WORK REQUIRED:
Wherever a line of the data contains "will", copy that line.

DATA RECORDS:

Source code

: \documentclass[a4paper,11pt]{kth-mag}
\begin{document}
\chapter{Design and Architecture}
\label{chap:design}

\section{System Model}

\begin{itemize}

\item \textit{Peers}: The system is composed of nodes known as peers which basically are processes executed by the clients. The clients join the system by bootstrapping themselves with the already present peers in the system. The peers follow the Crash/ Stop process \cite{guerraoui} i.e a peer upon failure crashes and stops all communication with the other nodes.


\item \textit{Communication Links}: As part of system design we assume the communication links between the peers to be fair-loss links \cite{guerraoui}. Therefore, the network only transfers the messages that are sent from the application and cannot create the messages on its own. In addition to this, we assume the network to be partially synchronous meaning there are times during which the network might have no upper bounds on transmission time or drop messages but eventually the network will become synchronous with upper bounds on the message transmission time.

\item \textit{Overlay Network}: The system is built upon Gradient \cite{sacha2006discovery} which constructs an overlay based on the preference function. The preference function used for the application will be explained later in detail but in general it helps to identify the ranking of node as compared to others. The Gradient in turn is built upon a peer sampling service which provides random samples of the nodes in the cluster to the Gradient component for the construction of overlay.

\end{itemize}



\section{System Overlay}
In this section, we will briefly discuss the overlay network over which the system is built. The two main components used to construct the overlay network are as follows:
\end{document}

---

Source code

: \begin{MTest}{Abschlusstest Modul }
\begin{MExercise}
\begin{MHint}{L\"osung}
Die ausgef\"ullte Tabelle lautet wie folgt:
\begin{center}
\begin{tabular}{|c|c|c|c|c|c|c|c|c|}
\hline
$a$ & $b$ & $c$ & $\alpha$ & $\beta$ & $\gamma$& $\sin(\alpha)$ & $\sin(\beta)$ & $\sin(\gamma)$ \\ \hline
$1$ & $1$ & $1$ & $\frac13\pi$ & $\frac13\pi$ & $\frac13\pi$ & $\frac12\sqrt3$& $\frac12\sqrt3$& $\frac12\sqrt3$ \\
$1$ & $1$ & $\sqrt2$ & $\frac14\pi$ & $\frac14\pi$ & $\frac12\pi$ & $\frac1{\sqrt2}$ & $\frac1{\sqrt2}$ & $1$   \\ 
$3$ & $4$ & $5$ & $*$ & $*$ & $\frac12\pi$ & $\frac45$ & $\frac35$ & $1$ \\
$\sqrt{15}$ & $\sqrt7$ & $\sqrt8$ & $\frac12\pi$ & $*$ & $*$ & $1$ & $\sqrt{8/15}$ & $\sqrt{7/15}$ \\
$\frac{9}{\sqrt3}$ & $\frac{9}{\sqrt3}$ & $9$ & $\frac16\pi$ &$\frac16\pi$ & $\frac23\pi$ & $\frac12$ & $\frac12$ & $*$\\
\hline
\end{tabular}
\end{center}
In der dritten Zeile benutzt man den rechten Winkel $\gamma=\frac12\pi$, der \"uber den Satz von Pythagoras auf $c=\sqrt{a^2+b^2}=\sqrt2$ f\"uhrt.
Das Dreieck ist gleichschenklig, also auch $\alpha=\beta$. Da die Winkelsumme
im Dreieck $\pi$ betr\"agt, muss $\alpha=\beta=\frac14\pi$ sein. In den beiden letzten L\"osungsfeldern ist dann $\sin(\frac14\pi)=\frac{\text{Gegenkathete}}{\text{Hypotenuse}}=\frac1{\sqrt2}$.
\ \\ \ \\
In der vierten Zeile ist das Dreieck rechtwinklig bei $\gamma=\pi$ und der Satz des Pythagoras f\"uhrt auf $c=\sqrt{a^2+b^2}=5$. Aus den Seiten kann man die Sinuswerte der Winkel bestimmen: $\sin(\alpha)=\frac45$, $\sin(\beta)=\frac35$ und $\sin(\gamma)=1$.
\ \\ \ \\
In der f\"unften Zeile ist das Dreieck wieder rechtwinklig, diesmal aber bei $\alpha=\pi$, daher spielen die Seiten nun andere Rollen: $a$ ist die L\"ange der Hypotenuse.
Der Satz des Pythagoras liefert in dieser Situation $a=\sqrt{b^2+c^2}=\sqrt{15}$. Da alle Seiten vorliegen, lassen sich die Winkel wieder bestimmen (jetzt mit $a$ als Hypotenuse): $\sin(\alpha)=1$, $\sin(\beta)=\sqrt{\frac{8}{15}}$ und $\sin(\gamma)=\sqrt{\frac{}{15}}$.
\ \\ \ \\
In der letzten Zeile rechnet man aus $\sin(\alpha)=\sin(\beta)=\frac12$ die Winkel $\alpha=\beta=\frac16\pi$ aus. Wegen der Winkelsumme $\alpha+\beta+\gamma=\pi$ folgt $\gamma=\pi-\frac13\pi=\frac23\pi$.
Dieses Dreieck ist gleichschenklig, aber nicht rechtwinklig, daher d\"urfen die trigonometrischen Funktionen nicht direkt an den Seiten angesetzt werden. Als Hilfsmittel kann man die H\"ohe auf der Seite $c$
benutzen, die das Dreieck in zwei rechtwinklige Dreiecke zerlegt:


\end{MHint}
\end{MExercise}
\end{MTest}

REPLY TO THE TASK:
\item \textit{Communication Links}: As part of system design we assume the communication links between the peers to be fair-loss links \cite{guerraoui}. Therefore, the network only transfers the messages that are sent from the application and cannot create the messages on its own. In addition to this, we assume the network to be partially synchronous meaning there are times during which the network might have no upper bounds on transmission time or drop messages but eventually the network will become synchronous with upper bounds on the message transmission time.
\item \textit{Overlay Network}: The system is built upon Gradient \cite{sacha2006discovery} which constructs an overlay based on the preference function. The preference function used for the application will be explained later in detail but in general it helps to identify the ranking of node as compared to others. The Gradient in turn is built upon a peer sampling service which provides random samples of the nodes in the cluster to the Gradient component for the construction of overlay.
In this section, we will briefly discuss the overlay network over which the system is built. The two main components used to construct the overlay network are as follows:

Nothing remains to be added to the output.